But it was a little different for me back then. I was headed to college. Blessed with athletic ability, I led my basketball team in scoring. I had scholarship offers from schools all over the country when I was a sophomore. I even thought, "Maybe I'll be able to play professional sports." For a lot of us, sports represented a way out. But we knew in the back of our minds that some of us weren't going to make it out that way. We didn't have a lot of vision beyond that one hope.
Sometimes, when I wasn't in school or playing ball, I would help my mother clean houses in white, upscale beach towns such as Stone Harbor and Avalon. Their owners would arrive for the summer season in new cars and hang out at the beach all day, tanning and indulging. Then they'd come home and order in food. My mother and I would look at each other in amazement at this exotic lifestyle, as if to say, "What is all this?" These houses were huge. They seemed like a fantasy land -- like Disneyland. Coming out of Whitesboro, I found the experience even more surreal. That's how I grew up in the fifties and sixties -- in a disjointed, divided world. I had no control of my long-term thinking. It was all too common for many in that era to grow up reacting emotionally instead turning on the brain.

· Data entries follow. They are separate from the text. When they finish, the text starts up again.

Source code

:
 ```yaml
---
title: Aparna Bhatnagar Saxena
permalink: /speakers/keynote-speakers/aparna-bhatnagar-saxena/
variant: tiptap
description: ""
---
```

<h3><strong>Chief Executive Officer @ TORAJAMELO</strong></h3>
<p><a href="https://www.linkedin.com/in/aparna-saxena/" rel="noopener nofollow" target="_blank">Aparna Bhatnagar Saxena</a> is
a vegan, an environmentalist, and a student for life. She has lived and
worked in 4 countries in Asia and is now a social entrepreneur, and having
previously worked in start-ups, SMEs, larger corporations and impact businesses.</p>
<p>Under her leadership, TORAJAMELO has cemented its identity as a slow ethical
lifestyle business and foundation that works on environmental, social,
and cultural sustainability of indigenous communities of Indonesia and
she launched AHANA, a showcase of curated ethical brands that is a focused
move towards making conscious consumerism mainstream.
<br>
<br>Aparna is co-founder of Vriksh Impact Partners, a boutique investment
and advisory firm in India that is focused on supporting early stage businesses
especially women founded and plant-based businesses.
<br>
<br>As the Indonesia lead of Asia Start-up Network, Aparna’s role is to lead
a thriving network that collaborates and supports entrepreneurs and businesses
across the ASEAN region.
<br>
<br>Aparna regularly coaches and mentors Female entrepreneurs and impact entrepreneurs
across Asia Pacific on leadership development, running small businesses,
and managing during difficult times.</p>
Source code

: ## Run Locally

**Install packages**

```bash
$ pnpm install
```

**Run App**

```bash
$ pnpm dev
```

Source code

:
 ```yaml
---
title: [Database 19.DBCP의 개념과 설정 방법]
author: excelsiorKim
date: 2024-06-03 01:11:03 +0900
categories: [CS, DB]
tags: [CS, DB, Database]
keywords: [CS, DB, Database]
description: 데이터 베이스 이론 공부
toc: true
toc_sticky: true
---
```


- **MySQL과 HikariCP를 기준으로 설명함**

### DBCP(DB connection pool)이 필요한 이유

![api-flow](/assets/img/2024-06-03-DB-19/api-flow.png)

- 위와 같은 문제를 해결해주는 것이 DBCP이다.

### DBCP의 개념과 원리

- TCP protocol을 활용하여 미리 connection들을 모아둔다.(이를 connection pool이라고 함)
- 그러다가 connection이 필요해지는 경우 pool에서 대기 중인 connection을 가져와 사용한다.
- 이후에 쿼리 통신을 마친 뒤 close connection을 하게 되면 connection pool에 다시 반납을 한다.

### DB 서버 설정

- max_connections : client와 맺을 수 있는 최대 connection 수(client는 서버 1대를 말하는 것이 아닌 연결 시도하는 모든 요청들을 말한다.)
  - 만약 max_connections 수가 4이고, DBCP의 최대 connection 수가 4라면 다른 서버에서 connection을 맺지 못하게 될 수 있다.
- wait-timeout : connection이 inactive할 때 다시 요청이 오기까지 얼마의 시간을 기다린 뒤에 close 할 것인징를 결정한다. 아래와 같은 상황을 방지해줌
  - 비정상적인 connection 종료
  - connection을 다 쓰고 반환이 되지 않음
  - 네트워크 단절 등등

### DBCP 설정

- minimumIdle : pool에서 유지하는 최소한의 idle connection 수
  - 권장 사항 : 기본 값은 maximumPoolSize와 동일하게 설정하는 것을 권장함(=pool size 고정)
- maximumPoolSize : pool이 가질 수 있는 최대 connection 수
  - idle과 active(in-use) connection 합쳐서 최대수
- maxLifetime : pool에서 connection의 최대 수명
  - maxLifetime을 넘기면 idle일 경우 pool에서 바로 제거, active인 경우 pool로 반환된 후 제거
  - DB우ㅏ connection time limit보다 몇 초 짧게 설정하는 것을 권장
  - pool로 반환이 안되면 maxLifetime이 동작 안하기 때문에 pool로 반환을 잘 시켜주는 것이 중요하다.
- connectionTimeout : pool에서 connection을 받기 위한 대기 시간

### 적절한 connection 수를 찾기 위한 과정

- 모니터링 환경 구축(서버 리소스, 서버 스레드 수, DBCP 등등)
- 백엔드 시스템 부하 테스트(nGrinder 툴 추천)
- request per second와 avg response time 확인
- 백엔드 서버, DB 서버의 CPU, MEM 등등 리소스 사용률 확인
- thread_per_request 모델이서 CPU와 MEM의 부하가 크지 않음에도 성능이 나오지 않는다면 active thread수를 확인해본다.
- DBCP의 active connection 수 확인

I realize in hindsight that what I was trying to do was fill that hole in my heart. I think about this often, especially now that one of my main roles is teaching other people how to process their upbringing and move forward based on a nine-step methodology -- a process that I will address a little later in this book in a leadership and diversity context.
There is a huge dichotomy between what I knew when I was growing up and what I know today. My life has taught me that many people are still stuck in these "places" and aren't really able to take more control over their lives and explore the great possibilities they hold. Over the years, I turned all those things that happened to me and to my family into motivators, never forgetting and never getting comfortable.
Fortunately for me, my parents were there to encourage me to never quit and to do my best always. And in much of Whitesboro, that same spirit of determination prevailed, passed down through the generations from our town founder, Mr. White.